— Task item —
Report every line in the listing that contains the string "tecnologías".

— Information supplied —
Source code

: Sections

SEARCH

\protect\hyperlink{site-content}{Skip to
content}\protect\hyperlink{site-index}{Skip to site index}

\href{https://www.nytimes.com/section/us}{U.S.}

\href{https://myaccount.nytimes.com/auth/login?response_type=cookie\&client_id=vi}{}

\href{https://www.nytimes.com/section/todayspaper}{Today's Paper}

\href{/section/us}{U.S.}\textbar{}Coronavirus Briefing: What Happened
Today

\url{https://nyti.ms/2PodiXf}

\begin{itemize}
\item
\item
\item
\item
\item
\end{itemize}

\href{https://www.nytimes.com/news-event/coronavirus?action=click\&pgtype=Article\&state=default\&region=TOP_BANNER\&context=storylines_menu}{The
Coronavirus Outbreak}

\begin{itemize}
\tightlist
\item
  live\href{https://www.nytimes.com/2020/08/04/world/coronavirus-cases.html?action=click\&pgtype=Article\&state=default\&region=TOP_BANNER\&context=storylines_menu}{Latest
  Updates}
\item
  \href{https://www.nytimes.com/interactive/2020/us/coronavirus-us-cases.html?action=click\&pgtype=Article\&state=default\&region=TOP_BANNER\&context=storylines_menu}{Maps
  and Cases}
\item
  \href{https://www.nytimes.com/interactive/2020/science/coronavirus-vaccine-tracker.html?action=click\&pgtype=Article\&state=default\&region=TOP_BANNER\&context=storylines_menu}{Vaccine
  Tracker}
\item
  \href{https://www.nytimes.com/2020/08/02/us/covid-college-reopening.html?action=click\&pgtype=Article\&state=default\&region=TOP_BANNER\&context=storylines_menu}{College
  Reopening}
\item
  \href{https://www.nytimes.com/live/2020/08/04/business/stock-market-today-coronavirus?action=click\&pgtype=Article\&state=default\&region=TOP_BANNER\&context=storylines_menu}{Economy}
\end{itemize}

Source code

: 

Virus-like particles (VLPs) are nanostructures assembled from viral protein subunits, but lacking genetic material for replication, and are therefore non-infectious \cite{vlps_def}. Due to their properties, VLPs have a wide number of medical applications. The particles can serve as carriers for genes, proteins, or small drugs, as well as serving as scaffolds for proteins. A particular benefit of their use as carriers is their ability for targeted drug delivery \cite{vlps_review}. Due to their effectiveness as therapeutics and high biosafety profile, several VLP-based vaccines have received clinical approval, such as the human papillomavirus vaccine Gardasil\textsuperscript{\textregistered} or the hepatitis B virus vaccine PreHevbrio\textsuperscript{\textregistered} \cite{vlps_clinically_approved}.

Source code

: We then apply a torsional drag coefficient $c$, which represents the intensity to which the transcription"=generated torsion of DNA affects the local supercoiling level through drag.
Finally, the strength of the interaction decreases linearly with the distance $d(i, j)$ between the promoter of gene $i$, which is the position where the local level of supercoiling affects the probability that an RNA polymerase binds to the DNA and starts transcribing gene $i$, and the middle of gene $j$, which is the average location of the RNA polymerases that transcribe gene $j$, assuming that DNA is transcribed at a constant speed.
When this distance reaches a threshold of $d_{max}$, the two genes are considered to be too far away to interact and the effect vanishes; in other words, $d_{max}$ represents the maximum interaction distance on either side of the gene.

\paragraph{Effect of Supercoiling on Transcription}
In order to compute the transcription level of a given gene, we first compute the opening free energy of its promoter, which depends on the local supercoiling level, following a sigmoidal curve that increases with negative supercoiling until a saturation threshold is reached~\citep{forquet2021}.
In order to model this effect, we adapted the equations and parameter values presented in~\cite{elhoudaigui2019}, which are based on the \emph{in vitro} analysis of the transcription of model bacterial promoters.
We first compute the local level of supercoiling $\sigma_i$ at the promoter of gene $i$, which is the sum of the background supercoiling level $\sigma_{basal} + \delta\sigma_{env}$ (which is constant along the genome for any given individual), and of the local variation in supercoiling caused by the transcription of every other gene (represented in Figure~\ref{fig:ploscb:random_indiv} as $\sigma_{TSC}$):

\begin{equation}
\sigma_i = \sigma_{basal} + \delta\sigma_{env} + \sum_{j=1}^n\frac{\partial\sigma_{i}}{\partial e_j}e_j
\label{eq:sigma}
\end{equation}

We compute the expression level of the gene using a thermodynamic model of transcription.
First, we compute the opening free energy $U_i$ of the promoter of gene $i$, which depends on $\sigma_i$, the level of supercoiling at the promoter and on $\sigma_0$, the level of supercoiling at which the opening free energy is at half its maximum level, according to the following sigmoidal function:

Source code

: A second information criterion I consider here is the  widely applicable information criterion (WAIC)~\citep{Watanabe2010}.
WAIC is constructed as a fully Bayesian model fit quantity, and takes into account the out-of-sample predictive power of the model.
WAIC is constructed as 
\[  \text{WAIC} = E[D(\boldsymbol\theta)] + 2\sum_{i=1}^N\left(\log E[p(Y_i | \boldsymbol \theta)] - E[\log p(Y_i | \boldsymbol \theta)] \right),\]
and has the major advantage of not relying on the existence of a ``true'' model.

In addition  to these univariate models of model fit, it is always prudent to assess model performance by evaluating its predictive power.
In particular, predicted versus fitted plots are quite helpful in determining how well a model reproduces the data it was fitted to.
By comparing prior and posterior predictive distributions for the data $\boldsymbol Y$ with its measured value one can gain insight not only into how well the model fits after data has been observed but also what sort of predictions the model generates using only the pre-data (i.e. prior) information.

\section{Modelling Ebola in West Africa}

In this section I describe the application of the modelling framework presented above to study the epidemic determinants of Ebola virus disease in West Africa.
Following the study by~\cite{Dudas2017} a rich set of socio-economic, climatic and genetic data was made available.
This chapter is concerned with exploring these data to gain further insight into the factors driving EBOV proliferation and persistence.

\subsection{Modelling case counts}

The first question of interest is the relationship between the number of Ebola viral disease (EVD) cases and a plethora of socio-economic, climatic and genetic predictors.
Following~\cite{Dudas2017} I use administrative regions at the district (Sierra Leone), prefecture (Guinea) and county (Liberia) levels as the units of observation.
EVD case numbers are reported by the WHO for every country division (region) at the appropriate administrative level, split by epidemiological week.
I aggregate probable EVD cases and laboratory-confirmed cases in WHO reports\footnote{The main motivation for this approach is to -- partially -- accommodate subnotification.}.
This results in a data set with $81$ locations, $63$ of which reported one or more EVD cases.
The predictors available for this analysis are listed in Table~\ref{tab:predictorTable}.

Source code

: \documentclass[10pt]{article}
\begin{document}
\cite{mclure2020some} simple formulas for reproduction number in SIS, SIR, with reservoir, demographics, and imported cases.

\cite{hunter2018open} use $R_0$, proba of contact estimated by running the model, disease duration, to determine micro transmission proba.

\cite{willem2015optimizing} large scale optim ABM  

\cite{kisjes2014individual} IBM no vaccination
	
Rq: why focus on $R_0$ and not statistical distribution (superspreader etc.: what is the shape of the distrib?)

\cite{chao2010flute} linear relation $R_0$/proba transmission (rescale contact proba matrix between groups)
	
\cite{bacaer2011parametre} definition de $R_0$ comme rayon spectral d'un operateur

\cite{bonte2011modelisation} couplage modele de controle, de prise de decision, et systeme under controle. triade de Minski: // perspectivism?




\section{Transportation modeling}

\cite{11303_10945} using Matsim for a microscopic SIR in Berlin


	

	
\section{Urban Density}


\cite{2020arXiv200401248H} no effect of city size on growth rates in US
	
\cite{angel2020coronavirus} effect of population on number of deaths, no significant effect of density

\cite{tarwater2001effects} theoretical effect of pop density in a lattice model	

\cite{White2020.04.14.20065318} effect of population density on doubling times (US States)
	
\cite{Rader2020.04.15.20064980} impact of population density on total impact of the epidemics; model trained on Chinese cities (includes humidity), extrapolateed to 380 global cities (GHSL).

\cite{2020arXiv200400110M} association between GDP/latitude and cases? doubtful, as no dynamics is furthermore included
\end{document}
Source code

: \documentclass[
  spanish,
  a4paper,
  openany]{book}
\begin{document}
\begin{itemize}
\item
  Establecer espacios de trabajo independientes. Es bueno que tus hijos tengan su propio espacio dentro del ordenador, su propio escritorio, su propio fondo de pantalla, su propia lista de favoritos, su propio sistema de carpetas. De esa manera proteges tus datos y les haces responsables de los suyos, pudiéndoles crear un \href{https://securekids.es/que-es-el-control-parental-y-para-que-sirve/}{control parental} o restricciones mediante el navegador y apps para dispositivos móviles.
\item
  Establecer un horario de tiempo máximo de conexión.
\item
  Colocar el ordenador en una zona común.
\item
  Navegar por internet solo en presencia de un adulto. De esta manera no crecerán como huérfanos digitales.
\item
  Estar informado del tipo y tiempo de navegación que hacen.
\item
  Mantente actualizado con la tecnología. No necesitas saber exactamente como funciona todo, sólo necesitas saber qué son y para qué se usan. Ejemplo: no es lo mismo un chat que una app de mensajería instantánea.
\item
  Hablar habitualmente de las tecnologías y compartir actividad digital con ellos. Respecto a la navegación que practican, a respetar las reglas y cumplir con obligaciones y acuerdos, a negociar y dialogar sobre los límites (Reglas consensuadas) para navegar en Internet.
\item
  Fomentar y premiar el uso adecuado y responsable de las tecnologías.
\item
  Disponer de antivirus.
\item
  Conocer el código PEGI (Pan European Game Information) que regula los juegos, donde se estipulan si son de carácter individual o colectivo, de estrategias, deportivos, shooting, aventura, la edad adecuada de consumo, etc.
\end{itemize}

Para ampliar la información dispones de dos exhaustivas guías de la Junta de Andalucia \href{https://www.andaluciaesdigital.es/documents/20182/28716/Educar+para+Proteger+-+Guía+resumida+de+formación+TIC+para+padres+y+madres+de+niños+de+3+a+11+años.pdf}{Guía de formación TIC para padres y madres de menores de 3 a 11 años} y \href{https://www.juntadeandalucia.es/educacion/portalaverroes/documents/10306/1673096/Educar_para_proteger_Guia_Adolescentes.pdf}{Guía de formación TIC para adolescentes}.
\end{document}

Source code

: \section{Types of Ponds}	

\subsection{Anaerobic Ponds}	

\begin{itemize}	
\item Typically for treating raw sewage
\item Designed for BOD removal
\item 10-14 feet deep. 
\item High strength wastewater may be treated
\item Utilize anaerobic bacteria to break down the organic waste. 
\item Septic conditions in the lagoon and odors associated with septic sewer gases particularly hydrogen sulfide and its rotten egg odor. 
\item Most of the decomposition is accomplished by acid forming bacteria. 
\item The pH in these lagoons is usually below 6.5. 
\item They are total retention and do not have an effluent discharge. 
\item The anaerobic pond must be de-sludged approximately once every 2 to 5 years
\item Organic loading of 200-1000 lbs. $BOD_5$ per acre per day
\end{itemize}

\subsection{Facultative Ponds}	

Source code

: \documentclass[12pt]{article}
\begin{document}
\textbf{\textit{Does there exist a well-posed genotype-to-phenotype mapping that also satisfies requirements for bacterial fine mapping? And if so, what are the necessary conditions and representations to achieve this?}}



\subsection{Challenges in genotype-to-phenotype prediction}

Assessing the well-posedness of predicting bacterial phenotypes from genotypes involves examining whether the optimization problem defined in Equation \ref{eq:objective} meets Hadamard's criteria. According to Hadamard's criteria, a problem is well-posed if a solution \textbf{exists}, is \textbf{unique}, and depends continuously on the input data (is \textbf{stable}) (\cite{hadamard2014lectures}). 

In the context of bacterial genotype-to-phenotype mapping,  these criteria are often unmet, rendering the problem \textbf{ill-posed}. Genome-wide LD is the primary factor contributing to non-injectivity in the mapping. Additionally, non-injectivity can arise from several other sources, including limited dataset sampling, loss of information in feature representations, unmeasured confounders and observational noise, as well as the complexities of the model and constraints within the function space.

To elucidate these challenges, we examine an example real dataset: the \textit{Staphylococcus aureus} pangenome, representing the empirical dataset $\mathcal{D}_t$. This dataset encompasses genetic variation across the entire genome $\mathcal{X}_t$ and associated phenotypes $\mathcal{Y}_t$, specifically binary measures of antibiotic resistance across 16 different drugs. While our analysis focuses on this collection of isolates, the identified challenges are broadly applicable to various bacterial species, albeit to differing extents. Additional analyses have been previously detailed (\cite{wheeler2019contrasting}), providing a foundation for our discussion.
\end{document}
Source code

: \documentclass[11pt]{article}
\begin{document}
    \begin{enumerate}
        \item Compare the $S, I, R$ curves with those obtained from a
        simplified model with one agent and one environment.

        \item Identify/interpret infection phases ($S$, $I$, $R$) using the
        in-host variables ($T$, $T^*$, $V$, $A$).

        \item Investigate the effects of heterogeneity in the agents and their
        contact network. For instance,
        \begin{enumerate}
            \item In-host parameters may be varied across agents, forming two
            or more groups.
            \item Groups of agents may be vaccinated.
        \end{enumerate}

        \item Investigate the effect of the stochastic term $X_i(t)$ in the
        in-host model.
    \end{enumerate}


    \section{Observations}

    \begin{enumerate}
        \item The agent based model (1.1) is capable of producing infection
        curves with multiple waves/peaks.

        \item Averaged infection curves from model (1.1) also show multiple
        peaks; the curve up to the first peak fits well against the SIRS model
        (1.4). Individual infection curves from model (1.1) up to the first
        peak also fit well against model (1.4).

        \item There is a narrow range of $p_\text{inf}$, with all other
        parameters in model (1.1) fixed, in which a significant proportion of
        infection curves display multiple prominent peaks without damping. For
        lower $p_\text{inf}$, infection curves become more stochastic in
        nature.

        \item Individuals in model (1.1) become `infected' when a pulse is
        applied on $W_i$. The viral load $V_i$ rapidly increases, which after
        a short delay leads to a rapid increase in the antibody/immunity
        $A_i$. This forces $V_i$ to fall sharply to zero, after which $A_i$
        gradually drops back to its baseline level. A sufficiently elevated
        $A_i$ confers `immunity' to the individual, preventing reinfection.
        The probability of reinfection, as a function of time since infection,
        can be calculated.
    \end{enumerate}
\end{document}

— Answer section —
  Hablar habitualmente de las tecnologías y compartir actividad digital con ellos. Respecto a la navegación que practican, a respetar las reglas y cumplir con obligaciones y acuerdos, a negociar y dialogar sobre los límites (Reglas consensuadas) para navegar en Internet.
  Fomentar y premiar el uso adecuado y responsable de las tecnologías.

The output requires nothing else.